(Records excerpted from a collection)

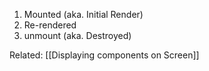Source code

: 1. Mounted (aka. Initial Render)
2. Re-rendered
3. unmount (aka. Destroyed)


Related: [[Displaying components on Screen]]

§ **Work task**: Copy out all the data exactly, skipping the pictures.

§ **Answer area**:
Source code

: 1. Mounted (aka. Initial Render)
2. Re-rendered
3. unmount (aka. Destroyed)


Related: [[Displaying components on Screen]]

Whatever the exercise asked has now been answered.